Sailing looked easy enough. You just let the wind do all the work.

Andy, my instructor, taught me otherwise.

The wind is a fickle thing, always changing speeds and directions. A smart sailor has to constantly scan the water looking for those gusts of wind that might change your tactics.

Sailing may not be as muscle-bound as paddling, but it is just as much work. You are always trimming the sails and adjusting your course. It may look like a leisurely way to get across the lake, but the good skipper is working the tiller and main sheet all the time, making course corrections as the wind changes.

This Sunday I am going to be teaching Retail Math to a bunch of toy store owners. For many, this will be their first real instruction on the accounting side of running a retail operation.

Most people dread math. But reading reports is a lot like reading the wind. Reports can tell you where the gusts are happening. Reports can tell you if you’ve adjusted your sails properly. Reports can tell you if you’re heading in the right direction.

Many retailers think a Profit & Loss Statement (also known as Income Statement) and Balance Sheet are simply for the accountant to figure your taxes at the end of the year. They are much more powerful tools than that. They can tell you when your inventory is too high (or low). They can tell you when your expenses are out of line. They can tell you when it is time to raise your prices. They can tell you when you can pay yourself more money.

At the very least, you should be studying these documents once a month and making course corrections. If you aren’t already reading and understanding these reports, start running these two reports monthly. Learn how to read them. Then as the years go by, start comparing the current month to that month in the previous year. The more I read the wind, the better I get at predicting its next move. The more you read and know your reports, the better you will be at adjusting your business profitably.

Wind speeds (traffic in your store) change. Wind directions (fads, hot products) shift constantly.
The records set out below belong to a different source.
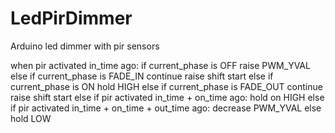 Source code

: # LedPirDimmer
Arduino led dimmer with pir sensors

 when pir activated in_time ago:
    if current_phase is OFF
     raise PWM_YVAL
   else if current_phase is FADE_IN
     continue raise
     shift start
   else if current_phase is ON
     hold HIGH
   else if current_phase is FADE_OUT
     continue raise
     shift start
 else if pir activated in_time + on_time ago:
   hold on HIGH
 else if pir activated in_time + on_time + out_time ago:
   decrease PWM_YVAL
 else
   hold LOW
When your boat is on an even keel (inventory well-balanced) and your sails are trimmed properly (expenses in line), you will be sailing at your fastest (most profitable).

Scan the water (reports) and your business will sail much more smoothly.

-Phil Wrzesinski
www.PhilsForum.com

PS There are many metaphors for sailing. One of my favorites is … The pessimist curses the wind. The optimist hopes it will change. The realist adjusts the sails. You can’t adjust your sails, however, if you don’t know what the wind is doing. Check out the link above to learn how to read those reports and use them to your advantage. The math happens whether you know how to do it or not.

Stories From Toy Fair

The big show for the toy industry starts this weekend. It feels weird not gearing up for the trip to NYC. So instead of a trip to New York, I’m going to take a trip down memory lane. Here are some of my favorite stories…

Toy Fair LEGO Booth 2010

This first story goes back to my grandfather, Mayor Phil Conley’s first trip back in 1950. Munn Furman (Furman’s Clothing) pulled him aside and told him the vendors there did their “credit check” by the thread count of his jacket. Munn gave my grandfather a new suit to wear and told Phil to pay him for it after the trip. Sure enough, the first showroom my grandfather entered, the guy vigorously shook his right hand saying hello and welcome, all the while rubbing the shoulders and back of the suit coat with his left hand. My grandfather knew immediately he would be paying Munn for that suit (and that suit was already paying for itself!)

Lesson? Appearances do matter. They did back then and they do today. Make a good first impression if you want to be taken seriously.

My dad had an interesting story of being in a showroom once back in the early 80’s when the Toys R Us buyer entered the room. The man talking to my dad left him in mid-sentence – yes, with half a word still dangling in the air – to go meet the TRU guy. Another gentleman came and escorted my parents from the showroom as they closed shutters and locked doors behind them. I had a similar experience in a booth two decades later when a salesperson actually said, “You’re not as important to me as the Toys R Us buyer. You can find your way out.” In both cases, those companies lost our business. In both cases those companies were out of business long before we were. In both cases, politeness would have gone a long way.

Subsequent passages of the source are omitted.